Bacow was welcomed by representatives from the many communities of the university: undergraduates, graduate and professional students, administrators, faculty, staff and alumni. The undergraduate representative, Eric Greenberg, A02, was unable to appear because of illness; his remarks were read by Peter L.D. Reid, professor of classics. Other greeters included Colleen O'Connor, M02; Barbara Grossman, chair of the department of drama and dance; Dr. Lonnie H. Norris, dean of the School of Dental Medicine, and William O'Reilly, A77, president of the Tufts University Alumni Association.
Grossman took an unconventional approach and greeted the new president with an original poem, "Ode to a Visionary Leader."

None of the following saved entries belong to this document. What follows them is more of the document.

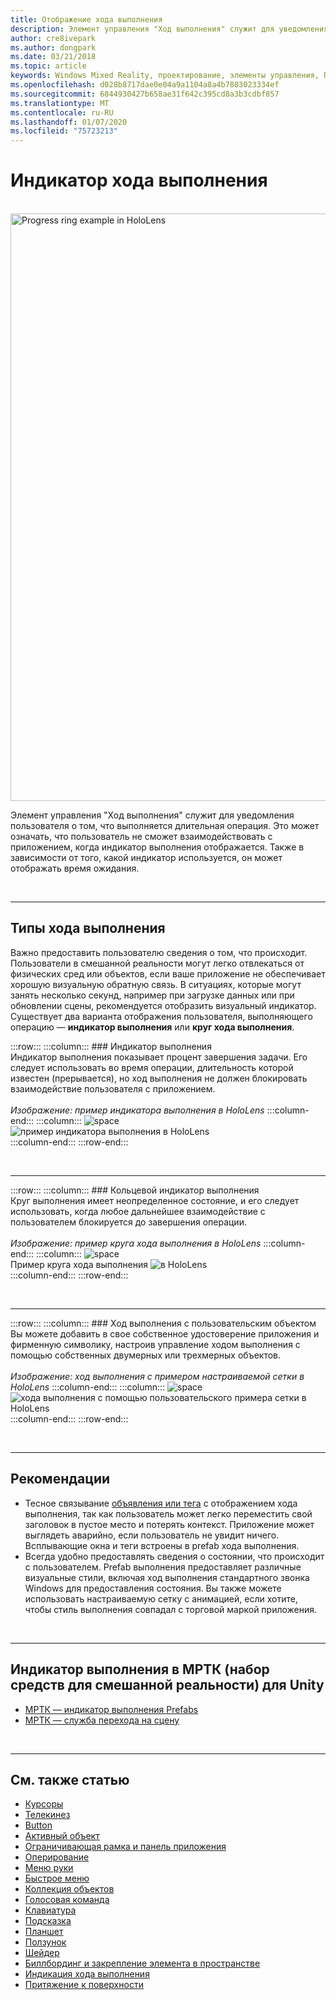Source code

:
 ```yaml
---
title: Отображение хода выполнения
description: Элемент управления "Ход выполнения" служит для уведомления пользователя о том, что выполняется длительная операция.
author: cre8ivepark
ms.author: dongpark
ms.date: 03/21/2018
ms.topic: article
keywords: Windows Mixed Reality, проектирование, элементы управления, Пользовательский интерфейс, UX
ms.openlocfilehash: d028b8717dae0e04a9a1104a8a4b7803023334ef
ms.sourcegitcommit: 6844930427b658ae31f642c395cd8a3b3cdbf857
ms.translationtype: MT
ms.contentlocale: ru-RU
ms.lasthandoff: 01/07/2020
ms.locfileid: "75723213"
---
```

# <a name="progress-indicator"></a>Индикатор хода выполнения

<br>

<img src="images/UX/MRTK_ProgressIndicator.gif" alt="Progress ring example in HoloLens" width="940px">

Элемент управления "Ход выполнения" служит для уведомления пользователя о том, что выполняется длительная операция. Это может означать, что пользователь не сможет взаимодействовать с приложением, когда индикатор выполнения отображается. Также в зависимости от того, какой индикатор используется, он может отображать время ожидания.

<br>

---

## <a name="types-of-progress"></a>Типы хода выполнения

Важно предоставить пользователю сведения о том, что происходит. Пользователи в смешанной реальности могут легко отвлекаться от физических сред или объектов, если ваше приложение не обеспечивает хорошую визуальную обратную связь. В ситуациях, которые могут занять несколько секунд, например при загрузке данных или при обновлении сцены, рекомендуется отобразить визуальный индикатор. Существует два варианта отображения пользователя, выполняющего операцию — **индикатор выполнения** или **круг хода выполнения**.

:::row:::
    :::column:::
        ### <a name="progress-barbr"></a>Индикатор выполнения<br>
        Индикатор выполнения показывает процент завершения задачи. Его следует использовать во время операции, длительность которой известен (прерывается), но ход выполнения не должен блокировать взаимодействие пользователя с приложением.<br>
        <br>
        *Изображение: пример индикатора выполнения в HoloLens*
    :::column-end:::
        :::column:::
        ![space](images/spacer-20x582.png)<br>
       ![пример индикатора выполнения в HoloLens](images/640px-progressbar.jpg)<br>
    :::column-end:::
:::row-end:::

<br>

---

:::row:::
    :::column:::
        ### <a name="progress-ringbr"></a>Кольцевой индикатор выполнения<br>
        Круг выполнения имеет неопределенное состояние, и его следует использовать, когда любое дальнейшее взаимодействие с пользователем блокируется до завершения операции.<br>
        <br>
        *Изображение: пример круга хода выполнения в HoloLens*
    :::column-end:::
        :::column:::
        ![space](images/spacer-20x582.png)<br>
       Пример круга хода выполнения ![в HoloLens](images/640px-progressring.jpg)<br>
    :::column-end:::
:::row-end:::

<br>

---

:::row:::
    :::column:::
        ### <a name="progress-with-a-custom-objectbr"></a>Ход выполнения с пользовательским объектом<br>
        Вы можете добавить в свое собственное удостоверение приложения и фирменную символику, настроив управление ходом выполнения с помощью собственных двумерных или трехмерных объектов.<br>
        <br>
        *Изображение: ход выполнения с примером настраиваемой сетки в HoloLens*
    :::column-end:::
        :::column:::
        ![space](images/spacer-20x582.png)<br>
       ![хода выполнения с помощью пользовательского примера сетки в HoloLens](images/640px-progresscustom.jpg)<br>
    :::column-end:::
:::row-end:::

<br>

---

## <a name="best-practices"></a>Рекомендации
* Тесное связывание [объявления или тега](billboarding-and-tag-along.md) с отображением хода выполнения, так как пользователь может легко переместить свой заголовок в пустое место и потерять контекст. Приложение может выглядеть аварийно, если пользователь не увидит ничего. Всплывающие окна и теги встроены в prefab хода выполнения.
* Всегда удобно предоставлять сведения о состоянии, что происходит с пользователем. Prefab выполнения предоставляет различные визуальные стили, включая ход выполнения стандартного звонка Windows для предоставления состояния. Вы также можете использовать настраиваемую сетку с анимацией, если хотите, чтобы стиль выполнения совпадал с торговой маркой приложения.

<br>

---

## <a name="progress-indicator-in-mrtk-mixed-reality-toolkit-for-unity"></a>Индикатор выполнения в МРТК (набор средств для смешанной реальности) для Unity

* [МРТК — индикатор выполнения Prefabs](https://github.com/microsoft/MixedRealityToolkit-Unity/tree/mrtk_release/Assets/MixedRealityToolkit.SDK/Features/UX/Prefabs/ProgressIndicators)
* [МРТК — служба перехода на сцену](https://microsoft.github.io/MixedRealityToolkit-Unity/Documentation/Extensions/SceneTransitionService/SceneTransitionServiceOverview.html)


<br>

---

## <a name="see-also"></a>См. также статью

* [Курсоры](cursors.md)
* [Телекинез](point-and-commit.md)
* [Button](button.md)
* [Активный объект](interactable-object.md)
* [Ограничивающая рамка и панель приложения](app-bar-and-bounding-box.md)
* [Оперирование](direct-manipulation.md)
* [Меню руки](hand-menu.md)
* [Быстрое меню](near-menu.md)
* [Коллекция объектов](object-collection.md)
* [Голосовая команда](voice-input.md)
* [Клавиатура](keyboard.md)
* [Подсказка](tooltip.md)
* [Планшет](slate.md)
* [Ползунок](slider.md)
* [Шейдер](shader.md)
* [Биллбординг и закрепление элемента в пространстве](billboarding-and-tag-along.md)
* [Индикация хода выполнения](progress.md)
* [Притяжение к поверхности](surface-magnetism.md)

"I come today to sing the praises/of someone who might give us raises," she recited, as a ripple of gentle laughter spread across the audience. "A man of vision, passion, skill/who's pure of heart and strong of will/forceful and bold, yet humane and just/a leader we can surely trust/a brilliant scholar, whose inquiring mind/has won him plaudits of ev'ry kind."
"President Bacow, our aspirations for you are great," said O'Reilly. "We know that you will be a worthy steward of the history and the traditions which we celebrate.
"But we also look to your vision and to your leadership to inspire the entire university community, including its alumni, to achieve in the future even greater levels of excellence than we have already realized."
"President Bacow, to us you embody what Tufts can become," said O'Connor, who represented the diverse group of students enrolled in the graduate, medical, dental, nutrition, veterinary, biomedical science and Fletcher schools.
"Through your vision, Tufts will stretch itself across traditional boundaries, establishing Tufts even more so as an innovative cultivator of future leaders in health care, biomedical research, public policy and global relations.
"But perhaps even more importantly, we look to you for your energy, your freshness of spirit, your gifts as a teacher and mentor and your ability to bring us together in community," she said.
Symbols of office
Gantcher also presented the keys to Ballou Hall, the oldest building on campus, named for Tufts' first president, Hosea Ballou 2nd, and the location of the current president's office. And, he presented a medallion inscribed with the names of each of the past presidents on the links of the chain.
"We, the Tufts trustees, are convinced you will lead this institution to greater and greater heights," Gantcher said.